My proposal is to split the responsibilities in different layers (I'm not speaking about tons of interfaces, DTOs and clean code patterns at all, just from resposibities pov), where we manage each layer isolated from others, not sharing the internal information to avoid coupling them. Disclaimer: Please, ignore the term "service", I used it to make a difference between our controllers (strongly related with k8s controllers) and the controllers/layers/services.
The main idea is that instead of querying metrics in different ways, we have a single layer (scaler service) where all the scalers of an scalableobject (SO/SJ) live, and other layers on top that consume this scaler layer but totally as blackbox. Let's explain the SO flow:
- A ScaledObject is created
- ScaledObject controller creates the HPA and calls the scaledobject service to register the ScaledObject
- The ScaledObject service pass the ScaledObject to the scalableobject service (a common service for SO and SJ) and starts a loop that queries every polling interval the status of the ScaledObject (Active/Inactive).

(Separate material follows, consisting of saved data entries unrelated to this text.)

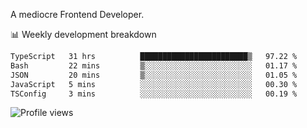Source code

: A mediocre Frontend Developer.

📊 Weekly development breakdown
<!--START_SECTION:waka-->

```txt
TypeScript   31 hrs          ████████████████████████▒   97.22 %
Bash         22 mins         ▒░░░░░░░░░░░░░░░░░░░░░░░░   01.17 %
JSON         20 mins         ▒░░░░░░░░░░░░░░░░░░░░░░░░   01.05 %
JavaScript   5 mins          ░░░░░░░░░░░░░░░░░░░░░░░░░   00.30 %
TSConfig     3 mins          ░░░░░░░░░░░░░░░░░░░░░░░░░   00.19 %
```

<!--END_SECTION:waka-->

<img src="https://gpvc.arturio.dev/iqbalfasri" alt="Profile views"/>
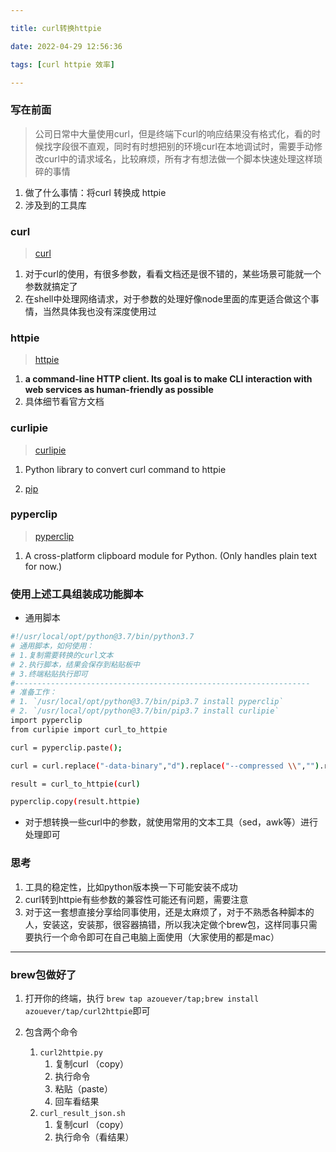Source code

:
 ```yaml
---

title: curl转换httpie

date: 2022-04-29 12:56:36

tags: [curl httpie 效率]

---
```


### 写在前面

> 公司日常中大量使用curl，但是终端下curl的响应结果没有格式化，看的时候找字段很不直观，同时有时想把别的环境curl在本地调试时，需要手动修改curl中的请求域名，比较麻烦，所有才有想法做一个脚本快速处理这样琐碎的事情

1. 做了什么事情：将curl 转换成 httpie
1. 涉及到的工具库


### curl

>[curl](https://curl.se )

1. 对于curl的使用，有很多参数，看看文档还是很不错的，某些场景可能就一个参数就搞定了
2. 在shell中处理网络请求，对于参数的处理好像node里面的库更适合做这个事情，当然具体我也没有深度使用过

### httpie

> [httpie]( https://httpie.io)

1. **a command-line HTTP client. Its goal is to make CLI interaction with web services as human-friendly as possible**
1. 具体细节看官方文档

### curlipie

> [curlipie](https://github.com/hongquan/CurliPie)

1. Python library to convert curl command to httpie

2. [pip]( https://pypi.org/project/curlipie)

### pyperclip

> [pyperclip](https://pypi.org/project/pyperclip)

1. A cross-platform clipboard module for Python. (Only handles plain text for now.)

### 使用上述工具组装成功能脚本

- 通用脚本

```bash
#!/usr/local/opt/python@3.7/bin/python3.7
# 通用脚本，如何使用：
# 1.复制需要转换的curl文本
# 2.执行脚本，结果会保存到粘贴板中
# 3.终端粘贴执行即可
#------------------------------------------------------------------
# 准备工作：
# 1. `/usr/local/opt/python@3.7/bin/pip3.7 install pyperclip`
# 2. `/usr/local/opt/python@3.7/bin/pip3.7 install curlipie`
import pyperclip
from curlipie import curl_to_httpie

curl = pyperclip.paste();

curl = curl.replace("-data-binary","d").replace("--compressed \\","").replace("--insecure","").replace("iPhone","IPHONE");

result = curl_to_httpie(curl)

pyperclip.copy(result.httpie)

```

- 对于想转换一些curl中的参数，就使用常用的文本工具（sed，awk等）进行处理即可

### 思考

1. 工具的稳定性，比如python版本换一下可能安装不成功
2. curl转到httpie有些参数的兼容性可能还有问题，需要注意
3. 对于这一套想直接分享给同事使用，还是太麻烦了，对于不熟悉各种脚本的人，安装这，安装那，很容器搞错，所以我决定做个brew包，这样同事只需要执行一个命令即可在自己电脑上面使用（大家使用的都是mac）

------

### brew包做好了

1. 打开你的终端，执行 `brew tap azouever/tap;brew install azouever/tap/curl2httpie`即可

2. 包含两个命令

   1. `curl2httpie.py`
      1. 复制curl （copy）
      2. 执行命令
      3. 粘贴（paste）
      4. 回车看结果
   2. `curl_result_json.sh`
      1. 复制curl （copy）
      2. 执行命令（看结果）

- If the scaler changes the status, it scales from/to 0
- The scalableobject service parses the scaledobject received and call to the scaler service to create the required scalers.
- If the scaler configurations/types/etc changes, this service call to the scaler service to update/remove the scalers
- This service can be queried about the scalableobject state or just about a single metric
- This service calls to fallback layer to calculate the fallback if the SO defines it and there is a fail on a scaler
- This service calls to the formula calculator if required
- The scaler service is the responsible for creating/refreshing/deleting the scalers when it's required, but also is the responsible for querying the specific scaler.

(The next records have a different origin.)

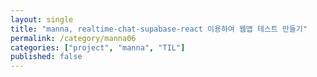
 ```yaml
---
layout: single
title: "manna, realtime-chat-supabase-react 이용하여 웹앱 테스트 만들기"
permalink: /category/manna06
categories: ["project", "manna", "TIL"]
published: false
---
```

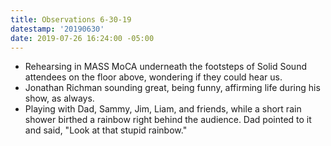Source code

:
 ```yaml
---
title: Observations 6-30-19
datestamp: '20190630'
date: 2019-07-26 16:24:00 -05:00
---
```


- Rehearsing in MASS MoCA underneath the footsteps of Solid Sound attendees on the floor above, wondering if they could hear us.
- Jonathan Richman sounding great, being funny, affirming life during his show, as always.
- Playing with Dad, Sammy, Jim, Liam, and friends, while a short rain shower birthed a rainbow right behind the audience. Dad pointed to it and said, "Look at that stupid rainbow."
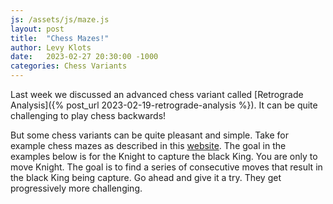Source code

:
 ```yaml
---
js: /assets/js/maze.js
layout: post
title:  "Chess Mazes!"
author: Levy Klots
date:   2023-02-27 20:30:00 -1000
categories: Chess Variants
---
```


Last week we discussed an advanced chess variant called [Retrograde Analysis]({% post_url 2023-02-19-retrograde-analysis %}). It can be quite challenging to play chess backwards!

But some chess variants can be quite pleasant and simple. Take for example chess mazes as described in this [website](https://www.danheisman.com/chess-exercises.html). The goal in the examples below is for the Knight to capture the black King. You are only to move Knight. The goal is to find a series of consecutive moves that result in the black King being capture. Go ahead and give it a try. They get progressively more challenging.


<div id="board1" style="width: 400px; margin: 30px"></div>
<div id="board2" style="width: 400px; margin: 30px"></div>
<div id="board3" style="width: 400px; margin: 30px"></div>
<div id="board4" style="width: 400px; margin: 30px"></div>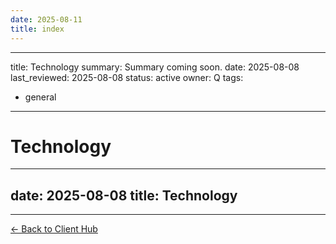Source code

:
 ```yaml
---
date: 2025-08-11
title: index
---
```

---
title: Technology
summary: Summary coming soon.
date: 2025-08-08
last_reviewed: 2025-08-08
status: active
owner: Q
tags:
- general
---
# Technology

---
date: 2025-08-08
title: Technology
---

---
[← Back to Client Hub](https://www.builtbyrays.com/Client-Vault/portal)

- Scalers are treated as single items, not knowing about other scalers in the SO/SJ
- This service stores (or not) the metric based on an arg, e.g: we could use an enum to defice if we have to READ,READ&STORE or READFROMCACHE
- The service handles scaler recreation on demand when it's required (e,g: failures)
- The service handles the scaler creation, including the arrange of envs from auth sources
This is a good improvement that makes the structure and responsibilities cleaner. I just have a few detailed questions:
- Do the ScaledJob controller and ScaledObject controller each have a looping structure? Will every ScaledJob/ScaledObject start a loop?
- Is it correct that the cached metric value of the scaler will only be refreshed when a ScaledJob/ScaledObject calls after the poll interval or when the metric server is queried?
- The formula calculator and fallback layer are called by the scalableobject service, but each ScaledJob/ScaledObject's definition is different. Will the scalableobject service query back to the ScaledJob/ScaledObject controller to retrieve the definition, or will the ScaledJob/ScaledObject controller pass each ScaledJob/ScaledObject's formula and fallback definition to the formula calculator and fallback layer during creation?
Do the ScaledJob controller and ScaledObject controller each have a looping structure? Will every ScaledJob/ScaledObject start a loop?
Yeah, that's the current approach. Atm, ScaledObjectController and ScaledJobController start a loop per object. My suggestion follows that approach too
Is it correct that the cached metric value of the scaler will only be refreshed when a ScaledJob/ScaledObject calls after the poll interval or when the metric server is queried?
Yes, that's the current approach to reduce the amount of request to upstream
The formula calculator and fallback layer are called by the scalableobject service, but each ScaledJob/ScaledObject's definition is different. Will the scalableobject service query back to the ScaledJob/ScaledObject controller to retrieve the definition, or will the ScaledJob/ScaledObject controller pass each ScaledJob/ScaledObject's formula and fallback definition to the formula calculator and fallback layer during creation?
I think that the service should have the ScaledObject/Job and calculate all the things from there, personally, I think that we should try to make the calls in one direction, giving all the information that the next layer needs from the current one.
@kedacore/keda-core-maintainers @kedacore/keda-core-contributors WDYT about this?